START DATA FOR REVIEW

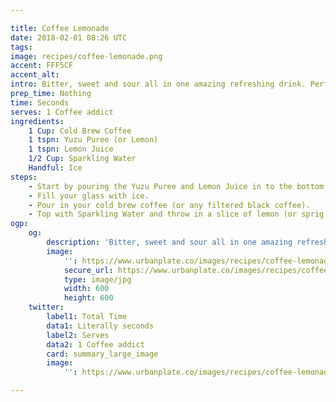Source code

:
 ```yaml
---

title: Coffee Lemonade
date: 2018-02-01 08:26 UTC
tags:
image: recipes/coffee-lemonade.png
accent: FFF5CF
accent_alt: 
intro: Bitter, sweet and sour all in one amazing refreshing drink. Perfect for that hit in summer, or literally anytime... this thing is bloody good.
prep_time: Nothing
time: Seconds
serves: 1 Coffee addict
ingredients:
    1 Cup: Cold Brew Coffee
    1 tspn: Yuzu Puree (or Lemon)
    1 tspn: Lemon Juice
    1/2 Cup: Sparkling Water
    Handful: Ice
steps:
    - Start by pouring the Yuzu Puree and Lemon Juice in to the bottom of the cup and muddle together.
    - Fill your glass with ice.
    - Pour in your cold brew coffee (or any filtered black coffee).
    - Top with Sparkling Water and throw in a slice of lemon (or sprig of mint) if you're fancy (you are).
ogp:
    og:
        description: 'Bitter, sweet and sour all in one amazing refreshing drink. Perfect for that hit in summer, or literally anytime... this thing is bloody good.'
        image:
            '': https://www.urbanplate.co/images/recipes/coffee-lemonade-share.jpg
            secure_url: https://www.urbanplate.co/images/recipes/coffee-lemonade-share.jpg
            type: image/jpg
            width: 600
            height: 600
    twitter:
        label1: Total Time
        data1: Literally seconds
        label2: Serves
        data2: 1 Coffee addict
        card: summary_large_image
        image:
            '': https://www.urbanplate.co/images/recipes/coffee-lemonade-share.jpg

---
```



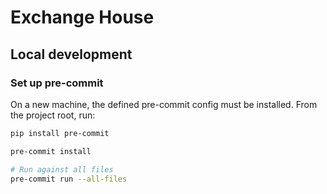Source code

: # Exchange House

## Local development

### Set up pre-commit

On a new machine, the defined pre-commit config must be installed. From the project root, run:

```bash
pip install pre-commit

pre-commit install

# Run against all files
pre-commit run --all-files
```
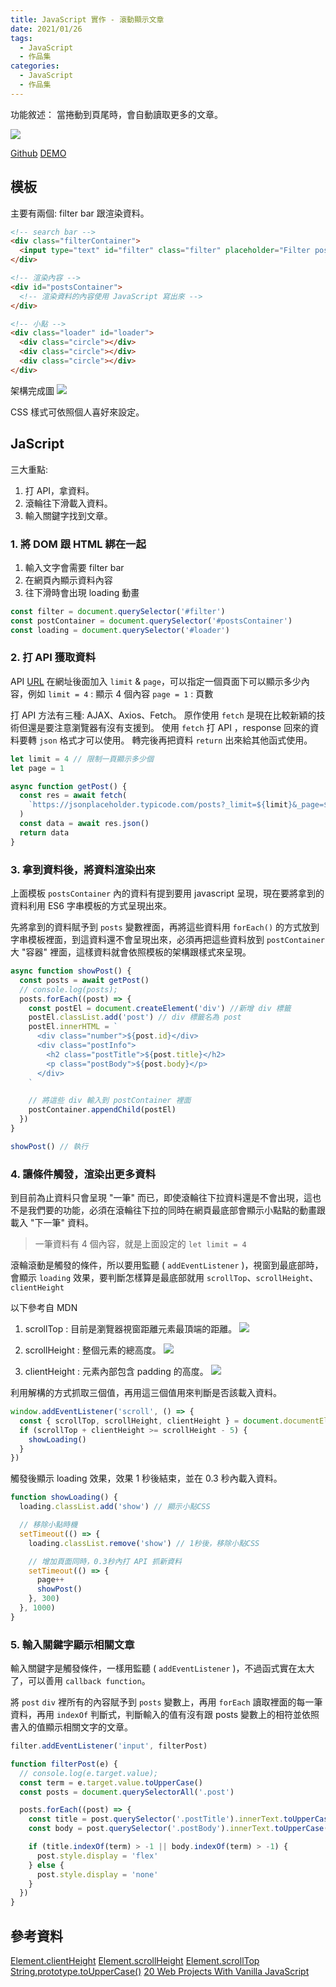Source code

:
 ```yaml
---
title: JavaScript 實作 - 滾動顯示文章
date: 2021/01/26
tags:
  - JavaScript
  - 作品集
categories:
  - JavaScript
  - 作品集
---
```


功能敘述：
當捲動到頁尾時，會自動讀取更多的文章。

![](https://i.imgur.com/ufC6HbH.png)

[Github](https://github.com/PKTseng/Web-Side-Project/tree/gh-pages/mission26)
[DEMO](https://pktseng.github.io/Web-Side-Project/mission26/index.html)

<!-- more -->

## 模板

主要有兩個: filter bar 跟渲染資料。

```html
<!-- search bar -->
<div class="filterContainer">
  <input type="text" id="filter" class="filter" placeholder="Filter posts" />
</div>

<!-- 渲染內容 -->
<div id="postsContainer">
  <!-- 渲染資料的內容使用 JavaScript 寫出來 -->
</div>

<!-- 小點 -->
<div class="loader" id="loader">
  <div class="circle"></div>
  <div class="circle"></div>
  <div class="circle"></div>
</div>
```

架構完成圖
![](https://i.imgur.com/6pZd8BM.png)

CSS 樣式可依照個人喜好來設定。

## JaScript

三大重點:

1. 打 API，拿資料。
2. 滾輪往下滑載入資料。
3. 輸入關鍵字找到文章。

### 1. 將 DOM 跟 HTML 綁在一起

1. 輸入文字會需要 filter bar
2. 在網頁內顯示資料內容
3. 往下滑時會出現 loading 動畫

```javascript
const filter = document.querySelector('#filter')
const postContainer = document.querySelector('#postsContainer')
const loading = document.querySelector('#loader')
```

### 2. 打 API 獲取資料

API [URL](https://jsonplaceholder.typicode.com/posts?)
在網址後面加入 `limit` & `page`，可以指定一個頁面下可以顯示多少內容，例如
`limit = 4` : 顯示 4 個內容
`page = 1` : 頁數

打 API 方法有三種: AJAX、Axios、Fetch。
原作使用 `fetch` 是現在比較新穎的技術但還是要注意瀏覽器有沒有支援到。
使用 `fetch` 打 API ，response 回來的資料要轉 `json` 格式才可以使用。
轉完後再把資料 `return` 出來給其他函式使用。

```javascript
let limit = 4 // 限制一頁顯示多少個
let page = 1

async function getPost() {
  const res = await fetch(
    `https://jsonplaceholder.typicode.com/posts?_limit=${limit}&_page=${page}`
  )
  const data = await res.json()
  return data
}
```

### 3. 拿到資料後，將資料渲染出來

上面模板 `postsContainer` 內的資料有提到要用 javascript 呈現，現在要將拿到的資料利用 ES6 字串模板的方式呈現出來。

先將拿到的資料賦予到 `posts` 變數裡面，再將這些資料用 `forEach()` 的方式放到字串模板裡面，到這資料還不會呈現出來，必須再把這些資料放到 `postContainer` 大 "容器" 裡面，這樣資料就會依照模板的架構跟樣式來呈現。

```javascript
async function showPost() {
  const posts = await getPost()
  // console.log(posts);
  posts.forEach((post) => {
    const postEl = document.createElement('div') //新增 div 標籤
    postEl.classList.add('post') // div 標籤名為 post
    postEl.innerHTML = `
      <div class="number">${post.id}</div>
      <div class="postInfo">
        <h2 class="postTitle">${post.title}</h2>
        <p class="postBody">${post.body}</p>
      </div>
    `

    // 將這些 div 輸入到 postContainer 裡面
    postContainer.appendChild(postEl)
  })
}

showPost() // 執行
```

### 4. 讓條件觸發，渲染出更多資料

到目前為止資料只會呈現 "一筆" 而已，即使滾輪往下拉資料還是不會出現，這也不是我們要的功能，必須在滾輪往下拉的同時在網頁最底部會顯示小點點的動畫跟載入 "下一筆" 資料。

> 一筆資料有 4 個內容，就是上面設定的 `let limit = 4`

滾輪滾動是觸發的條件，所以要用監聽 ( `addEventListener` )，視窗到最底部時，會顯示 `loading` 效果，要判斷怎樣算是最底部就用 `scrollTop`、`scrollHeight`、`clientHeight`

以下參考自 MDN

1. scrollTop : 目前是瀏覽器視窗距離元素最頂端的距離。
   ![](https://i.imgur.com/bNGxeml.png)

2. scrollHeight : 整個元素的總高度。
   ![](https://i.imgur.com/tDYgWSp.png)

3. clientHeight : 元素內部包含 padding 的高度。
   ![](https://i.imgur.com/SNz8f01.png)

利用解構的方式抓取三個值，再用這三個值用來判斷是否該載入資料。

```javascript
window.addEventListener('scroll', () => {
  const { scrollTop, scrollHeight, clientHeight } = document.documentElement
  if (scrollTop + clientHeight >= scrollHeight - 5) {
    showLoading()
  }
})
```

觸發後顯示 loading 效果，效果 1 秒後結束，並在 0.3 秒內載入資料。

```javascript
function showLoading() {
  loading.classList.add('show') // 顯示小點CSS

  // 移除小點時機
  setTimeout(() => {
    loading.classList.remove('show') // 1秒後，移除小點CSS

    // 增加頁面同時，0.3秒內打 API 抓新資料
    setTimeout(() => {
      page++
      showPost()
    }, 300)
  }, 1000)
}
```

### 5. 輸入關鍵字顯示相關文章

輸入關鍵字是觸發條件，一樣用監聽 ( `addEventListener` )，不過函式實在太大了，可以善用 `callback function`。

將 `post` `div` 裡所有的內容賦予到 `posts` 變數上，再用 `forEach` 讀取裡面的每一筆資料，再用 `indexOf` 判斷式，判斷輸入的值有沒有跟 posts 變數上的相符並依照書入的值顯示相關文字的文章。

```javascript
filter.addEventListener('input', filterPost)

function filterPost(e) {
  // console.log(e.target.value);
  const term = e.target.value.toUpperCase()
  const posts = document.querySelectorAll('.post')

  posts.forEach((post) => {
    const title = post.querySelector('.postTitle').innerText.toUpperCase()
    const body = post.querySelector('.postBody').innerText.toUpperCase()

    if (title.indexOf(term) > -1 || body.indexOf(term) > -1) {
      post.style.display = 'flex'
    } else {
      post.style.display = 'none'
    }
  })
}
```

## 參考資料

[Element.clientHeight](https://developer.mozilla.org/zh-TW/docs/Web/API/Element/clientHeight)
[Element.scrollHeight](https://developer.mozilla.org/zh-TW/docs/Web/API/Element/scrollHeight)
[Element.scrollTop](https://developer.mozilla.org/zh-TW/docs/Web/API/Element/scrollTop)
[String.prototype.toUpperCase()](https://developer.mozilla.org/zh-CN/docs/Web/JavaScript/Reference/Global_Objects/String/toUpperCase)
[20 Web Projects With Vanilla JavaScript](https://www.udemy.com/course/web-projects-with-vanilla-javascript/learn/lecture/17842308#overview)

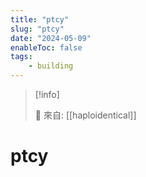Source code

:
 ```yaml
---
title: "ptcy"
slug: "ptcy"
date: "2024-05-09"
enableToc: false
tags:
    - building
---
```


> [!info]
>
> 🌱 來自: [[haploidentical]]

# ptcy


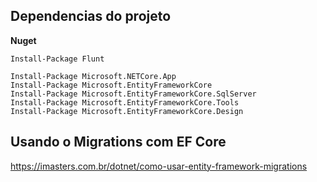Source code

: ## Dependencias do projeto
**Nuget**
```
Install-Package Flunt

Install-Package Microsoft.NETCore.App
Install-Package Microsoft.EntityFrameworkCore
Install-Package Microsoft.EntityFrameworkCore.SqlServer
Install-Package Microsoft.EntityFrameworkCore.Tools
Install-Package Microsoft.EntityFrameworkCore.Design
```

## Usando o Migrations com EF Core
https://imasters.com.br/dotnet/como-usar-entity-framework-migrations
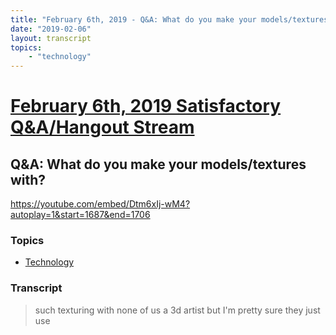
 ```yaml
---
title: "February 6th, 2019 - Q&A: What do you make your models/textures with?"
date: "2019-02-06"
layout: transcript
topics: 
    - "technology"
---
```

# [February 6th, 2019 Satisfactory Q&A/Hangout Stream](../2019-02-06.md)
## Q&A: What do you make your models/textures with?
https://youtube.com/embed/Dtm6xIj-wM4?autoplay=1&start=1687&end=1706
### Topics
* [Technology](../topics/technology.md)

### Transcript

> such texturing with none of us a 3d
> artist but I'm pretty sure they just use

END DATA FOR REVIEW
START DATA FOR REVIEW

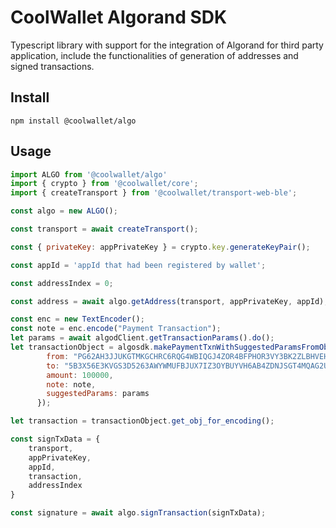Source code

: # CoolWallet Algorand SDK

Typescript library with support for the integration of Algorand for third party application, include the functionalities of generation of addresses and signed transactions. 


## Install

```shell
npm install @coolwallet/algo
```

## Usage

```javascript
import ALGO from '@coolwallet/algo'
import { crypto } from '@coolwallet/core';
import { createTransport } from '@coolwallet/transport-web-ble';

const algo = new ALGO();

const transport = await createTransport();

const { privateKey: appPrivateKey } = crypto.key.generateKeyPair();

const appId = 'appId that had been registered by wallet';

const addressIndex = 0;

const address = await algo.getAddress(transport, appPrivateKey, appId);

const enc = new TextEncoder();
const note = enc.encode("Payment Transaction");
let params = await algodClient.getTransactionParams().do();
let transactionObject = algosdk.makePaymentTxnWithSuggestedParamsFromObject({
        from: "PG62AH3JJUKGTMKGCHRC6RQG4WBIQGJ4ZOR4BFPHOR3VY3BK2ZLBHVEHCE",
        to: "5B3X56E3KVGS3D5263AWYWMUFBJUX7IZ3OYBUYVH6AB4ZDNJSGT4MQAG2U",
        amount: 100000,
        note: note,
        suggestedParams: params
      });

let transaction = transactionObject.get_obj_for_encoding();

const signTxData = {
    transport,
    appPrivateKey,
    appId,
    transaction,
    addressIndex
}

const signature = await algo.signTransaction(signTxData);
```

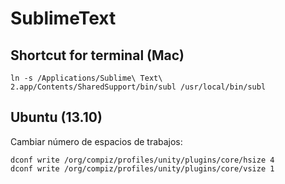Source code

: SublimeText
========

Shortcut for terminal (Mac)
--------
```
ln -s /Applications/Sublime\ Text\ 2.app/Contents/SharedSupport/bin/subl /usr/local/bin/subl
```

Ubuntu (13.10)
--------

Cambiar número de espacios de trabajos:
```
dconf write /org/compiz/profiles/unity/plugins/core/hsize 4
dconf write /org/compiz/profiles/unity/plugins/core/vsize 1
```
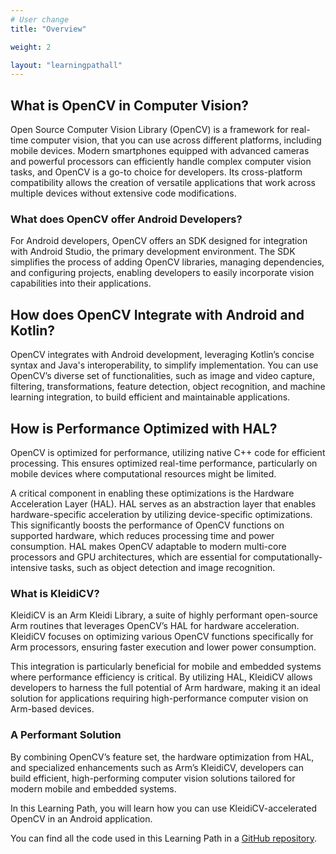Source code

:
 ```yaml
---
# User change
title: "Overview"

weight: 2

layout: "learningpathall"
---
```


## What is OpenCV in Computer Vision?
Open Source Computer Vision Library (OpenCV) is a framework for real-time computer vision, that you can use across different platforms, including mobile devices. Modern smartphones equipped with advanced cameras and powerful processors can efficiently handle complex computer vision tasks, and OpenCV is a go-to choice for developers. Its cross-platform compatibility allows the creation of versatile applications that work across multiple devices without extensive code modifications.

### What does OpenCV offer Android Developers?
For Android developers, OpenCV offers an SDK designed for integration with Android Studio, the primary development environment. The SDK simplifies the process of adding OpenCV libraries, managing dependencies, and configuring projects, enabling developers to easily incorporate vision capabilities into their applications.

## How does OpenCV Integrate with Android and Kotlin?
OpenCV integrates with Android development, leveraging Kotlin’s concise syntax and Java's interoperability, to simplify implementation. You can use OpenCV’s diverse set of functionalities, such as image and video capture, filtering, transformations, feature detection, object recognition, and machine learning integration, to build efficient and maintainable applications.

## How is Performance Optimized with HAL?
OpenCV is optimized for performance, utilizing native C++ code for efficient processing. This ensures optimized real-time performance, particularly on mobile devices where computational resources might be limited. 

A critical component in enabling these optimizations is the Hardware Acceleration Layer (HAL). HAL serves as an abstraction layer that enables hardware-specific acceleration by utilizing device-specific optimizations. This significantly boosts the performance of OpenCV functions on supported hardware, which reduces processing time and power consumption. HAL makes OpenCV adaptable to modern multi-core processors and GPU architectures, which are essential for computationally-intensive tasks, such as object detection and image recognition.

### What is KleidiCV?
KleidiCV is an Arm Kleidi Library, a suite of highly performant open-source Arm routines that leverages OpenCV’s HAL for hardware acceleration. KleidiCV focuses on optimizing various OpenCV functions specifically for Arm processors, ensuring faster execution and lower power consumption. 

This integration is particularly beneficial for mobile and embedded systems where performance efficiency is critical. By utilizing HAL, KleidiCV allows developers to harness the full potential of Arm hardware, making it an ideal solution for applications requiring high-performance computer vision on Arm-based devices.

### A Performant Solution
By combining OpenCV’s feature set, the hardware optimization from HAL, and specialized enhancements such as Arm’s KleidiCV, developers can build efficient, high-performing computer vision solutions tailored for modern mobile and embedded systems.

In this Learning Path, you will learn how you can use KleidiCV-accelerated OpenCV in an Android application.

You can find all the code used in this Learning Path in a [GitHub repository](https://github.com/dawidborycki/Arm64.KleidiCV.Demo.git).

END DATA FOR REVIEW
START DATA FOR REVIEW

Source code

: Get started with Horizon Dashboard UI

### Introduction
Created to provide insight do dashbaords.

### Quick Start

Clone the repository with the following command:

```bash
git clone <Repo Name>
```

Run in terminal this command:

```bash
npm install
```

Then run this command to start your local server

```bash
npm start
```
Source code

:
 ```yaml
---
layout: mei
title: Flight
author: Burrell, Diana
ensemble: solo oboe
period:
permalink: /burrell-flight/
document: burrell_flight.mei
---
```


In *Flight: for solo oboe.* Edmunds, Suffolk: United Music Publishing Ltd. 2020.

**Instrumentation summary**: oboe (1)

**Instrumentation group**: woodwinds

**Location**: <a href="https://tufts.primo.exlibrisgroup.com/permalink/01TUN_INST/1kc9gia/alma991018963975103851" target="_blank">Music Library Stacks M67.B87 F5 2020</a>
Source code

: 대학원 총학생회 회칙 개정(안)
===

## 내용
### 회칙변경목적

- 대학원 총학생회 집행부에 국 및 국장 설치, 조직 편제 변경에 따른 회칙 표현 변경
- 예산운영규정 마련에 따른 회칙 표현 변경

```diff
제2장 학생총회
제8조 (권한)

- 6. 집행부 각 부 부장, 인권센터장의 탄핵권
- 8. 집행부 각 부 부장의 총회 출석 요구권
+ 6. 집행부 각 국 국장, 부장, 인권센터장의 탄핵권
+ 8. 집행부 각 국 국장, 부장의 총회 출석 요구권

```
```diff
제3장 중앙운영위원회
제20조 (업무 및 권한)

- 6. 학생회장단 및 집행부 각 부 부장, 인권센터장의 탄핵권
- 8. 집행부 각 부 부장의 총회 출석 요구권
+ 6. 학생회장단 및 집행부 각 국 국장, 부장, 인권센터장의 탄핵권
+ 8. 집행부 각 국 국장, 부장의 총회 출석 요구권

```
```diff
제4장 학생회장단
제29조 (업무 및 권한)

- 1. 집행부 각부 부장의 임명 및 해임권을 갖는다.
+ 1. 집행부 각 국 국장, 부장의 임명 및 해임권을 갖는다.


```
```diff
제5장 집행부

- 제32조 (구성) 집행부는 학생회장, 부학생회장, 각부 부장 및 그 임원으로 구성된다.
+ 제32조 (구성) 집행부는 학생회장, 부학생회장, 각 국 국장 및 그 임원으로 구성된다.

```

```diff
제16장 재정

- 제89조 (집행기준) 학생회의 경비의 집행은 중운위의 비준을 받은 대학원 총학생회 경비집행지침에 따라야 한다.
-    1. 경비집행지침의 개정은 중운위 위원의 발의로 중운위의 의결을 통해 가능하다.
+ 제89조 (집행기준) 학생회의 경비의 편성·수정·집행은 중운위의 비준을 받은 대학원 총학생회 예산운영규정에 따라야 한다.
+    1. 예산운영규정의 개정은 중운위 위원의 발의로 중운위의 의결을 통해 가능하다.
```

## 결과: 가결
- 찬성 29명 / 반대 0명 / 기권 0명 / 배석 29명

END DATA FOR REVIEW

ACTION ITEM — Pull out all lines containing the word "appPrivateKey" from the entries above.

COMPLETED TASK —
const { privateKey: appPrivateKey } = crypto.key.generateKeyPair();
const address = await algo.getAddress(transport, appPrivateKey, appId);
    appPrivateKey,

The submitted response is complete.